Exercise objective - Each line of the data that includes the string "with" is to be copied out.

━━━━━ Material for this task ━━━━━

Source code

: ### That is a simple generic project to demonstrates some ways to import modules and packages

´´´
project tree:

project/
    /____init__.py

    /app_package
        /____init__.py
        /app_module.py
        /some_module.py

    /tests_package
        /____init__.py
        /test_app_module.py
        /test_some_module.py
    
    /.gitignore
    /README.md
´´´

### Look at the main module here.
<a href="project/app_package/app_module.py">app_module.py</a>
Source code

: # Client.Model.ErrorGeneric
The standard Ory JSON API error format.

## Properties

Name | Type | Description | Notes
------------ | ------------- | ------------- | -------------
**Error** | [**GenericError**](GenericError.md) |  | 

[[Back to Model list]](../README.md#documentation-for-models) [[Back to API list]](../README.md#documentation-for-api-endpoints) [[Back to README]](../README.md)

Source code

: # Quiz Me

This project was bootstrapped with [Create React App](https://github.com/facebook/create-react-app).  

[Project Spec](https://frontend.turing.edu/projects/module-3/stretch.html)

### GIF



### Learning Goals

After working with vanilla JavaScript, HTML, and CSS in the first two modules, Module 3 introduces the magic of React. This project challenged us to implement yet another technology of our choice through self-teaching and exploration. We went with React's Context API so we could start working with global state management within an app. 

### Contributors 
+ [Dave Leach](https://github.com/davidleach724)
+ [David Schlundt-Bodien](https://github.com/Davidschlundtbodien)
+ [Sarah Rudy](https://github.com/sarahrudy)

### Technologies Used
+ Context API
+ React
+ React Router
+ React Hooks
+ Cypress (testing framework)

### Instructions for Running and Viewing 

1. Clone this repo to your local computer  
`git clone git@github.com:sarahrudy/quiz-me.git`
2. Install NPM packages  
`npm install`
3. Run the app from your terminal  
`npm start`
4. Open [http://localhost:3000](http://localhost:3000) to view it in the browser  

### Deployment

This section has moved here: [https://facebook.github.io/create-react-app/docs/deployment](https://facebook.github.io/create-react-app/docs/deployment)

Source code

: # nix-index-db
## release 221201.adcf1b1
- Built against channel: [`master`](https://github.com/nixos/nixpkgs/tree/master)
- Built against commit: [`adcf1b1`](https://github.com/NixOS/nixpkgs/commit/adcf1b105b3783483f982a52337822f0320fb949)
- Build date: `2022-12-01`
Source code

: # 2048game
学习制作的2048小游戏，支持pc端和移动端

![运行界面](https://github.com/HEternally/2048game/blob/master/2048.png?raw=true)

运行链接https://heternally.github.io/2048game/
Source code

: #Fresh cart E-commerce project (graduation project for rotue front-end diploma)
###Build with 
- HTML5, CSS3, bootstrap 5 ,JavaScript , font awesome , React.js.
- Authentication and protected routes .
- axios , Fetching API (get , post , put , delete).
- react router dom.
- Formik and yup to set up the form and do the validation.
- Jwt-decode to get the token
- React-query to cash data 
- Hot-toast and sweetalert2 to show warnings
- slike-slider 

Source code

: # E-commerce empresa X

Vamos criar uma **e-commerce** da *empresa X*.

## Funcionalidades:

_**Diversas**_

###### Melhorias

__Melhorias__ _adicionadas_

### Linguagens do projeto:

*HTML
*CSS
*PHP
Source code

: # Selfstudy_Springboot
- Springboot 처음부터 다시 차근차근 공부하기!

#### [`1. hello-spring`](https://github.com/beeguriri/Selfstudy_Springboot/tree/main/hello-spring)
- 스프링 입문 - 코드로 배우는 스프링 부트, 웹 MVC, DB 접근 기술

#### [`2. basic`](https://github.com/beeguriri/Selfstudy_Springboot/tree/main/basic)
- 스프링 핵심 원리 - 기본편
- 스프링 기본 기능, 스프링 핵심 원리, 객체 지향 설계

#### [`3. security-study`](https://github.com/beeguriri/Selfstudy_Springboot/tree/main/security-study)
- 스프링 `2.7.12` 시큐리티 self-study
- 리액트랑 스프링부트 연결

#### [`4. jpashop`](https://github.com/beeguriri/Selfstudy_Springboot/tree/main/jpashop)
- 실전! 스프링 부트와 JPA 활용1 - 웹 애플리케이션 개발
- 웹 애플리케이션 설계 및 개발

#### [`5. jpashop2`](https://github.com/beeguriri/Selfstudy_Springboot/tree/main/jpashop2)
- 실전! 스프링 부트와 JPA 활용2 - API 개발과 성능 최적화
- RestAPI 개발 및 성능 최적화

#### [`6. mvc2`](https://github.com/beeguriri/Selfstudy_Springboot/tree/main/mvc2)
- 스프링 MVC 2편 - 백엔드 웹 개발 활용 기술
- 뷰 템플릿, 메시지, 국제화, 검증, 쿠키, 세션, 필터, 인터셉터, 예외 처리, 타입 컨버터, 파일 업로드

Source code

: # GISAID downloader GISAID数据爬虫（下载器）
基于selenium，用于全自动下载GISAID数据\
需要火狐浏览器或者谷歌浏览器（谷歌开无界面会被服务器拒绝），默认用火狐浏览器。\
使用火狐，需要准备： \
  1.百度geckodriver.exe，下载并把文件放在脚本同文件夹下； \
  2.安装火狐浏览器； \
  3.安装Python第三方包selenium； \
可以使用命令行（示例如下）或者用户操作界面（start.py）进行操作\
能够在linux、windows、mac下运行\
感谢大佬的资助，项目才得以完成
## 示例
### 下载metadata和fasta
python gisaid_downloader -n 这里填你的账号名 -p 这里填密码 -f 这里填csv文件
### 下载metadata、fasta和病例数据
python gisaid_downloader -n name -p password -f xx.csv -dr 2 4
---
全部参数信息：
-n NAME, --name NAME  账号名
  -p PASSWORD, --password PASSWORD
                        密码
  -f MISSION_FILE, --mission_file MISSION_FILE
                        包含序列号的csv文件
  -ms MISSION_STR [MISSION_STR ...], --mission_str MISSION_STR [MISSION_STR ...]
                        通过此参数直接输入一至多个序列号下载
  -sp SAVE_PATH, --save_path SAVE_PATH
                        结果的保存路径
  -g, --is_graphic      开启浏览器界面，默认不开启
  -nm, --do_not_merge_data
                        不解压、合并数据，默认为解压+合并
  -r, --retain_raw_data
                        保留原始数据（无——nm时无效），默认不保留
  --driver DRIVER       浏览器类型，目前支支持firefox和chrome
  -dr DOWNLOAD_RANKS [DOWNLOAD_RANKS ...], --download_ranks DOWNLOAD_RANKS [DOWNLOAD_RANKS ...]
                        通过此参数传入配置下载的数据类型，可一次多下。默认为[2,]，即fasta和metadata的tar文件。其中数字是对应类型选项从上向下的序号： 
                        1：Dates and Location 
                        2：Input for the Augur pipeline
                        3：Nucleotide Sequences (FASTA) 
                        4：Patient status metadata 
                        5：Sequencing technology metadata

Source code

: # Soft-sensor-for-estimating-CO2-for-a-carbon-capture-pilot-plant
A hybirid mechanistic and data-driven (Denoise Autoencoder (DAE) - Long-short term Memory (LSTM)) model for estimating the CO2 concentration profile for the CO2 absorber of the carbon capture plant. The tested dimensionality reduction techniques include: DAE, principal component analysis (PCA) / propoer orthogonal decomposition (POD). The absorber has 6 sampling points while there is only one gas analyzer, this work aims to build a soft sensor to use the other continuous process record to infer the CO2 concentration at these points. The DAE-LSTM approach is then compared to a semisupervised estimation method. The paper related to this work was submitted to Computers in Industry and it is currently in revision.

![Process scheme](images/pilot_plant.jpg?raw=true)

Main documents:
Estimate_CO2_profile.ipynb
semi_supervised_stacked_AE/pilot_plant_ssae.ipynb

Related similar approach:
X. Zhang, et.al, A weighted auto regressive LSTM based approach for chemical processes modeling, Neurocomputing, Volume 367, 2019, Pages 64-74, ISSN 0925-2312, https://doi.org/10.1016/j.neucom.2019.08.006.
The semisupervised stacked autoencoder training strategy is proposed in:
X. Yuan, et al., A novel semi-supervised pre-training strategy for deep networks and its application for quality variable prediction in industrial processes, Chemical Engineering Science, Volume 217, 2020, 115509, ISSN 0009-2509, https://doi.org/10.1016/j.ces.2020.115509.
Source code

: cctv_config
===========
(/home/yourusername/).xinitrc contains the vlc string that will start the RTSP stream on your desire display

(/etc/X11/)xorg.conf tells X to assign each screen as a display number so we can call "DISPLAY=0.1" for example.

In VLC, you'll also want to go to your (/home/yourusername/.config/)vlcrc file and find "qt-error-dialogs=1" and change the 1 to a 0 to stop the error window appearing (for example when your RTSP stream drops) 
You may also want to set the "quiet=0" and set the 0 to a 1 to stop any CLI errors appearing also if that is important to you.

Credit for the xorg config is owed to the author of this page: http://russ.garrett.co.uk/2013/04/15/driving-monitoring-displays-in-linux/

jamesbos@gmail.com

━━━━━

Solution to the exercise -
This project was bootstrapped with [Create React App](https://github.com/facebook/create-react-app).  
After working with vanilla JavaScript, HTML, and CSS in the first two modules, Module 3 introduces the magic of React. This project challenged us to implement yet another technology of our choice through self-teaching and exploration. We went with React's Context API so we could start working with global state management within an app. 
###Build with 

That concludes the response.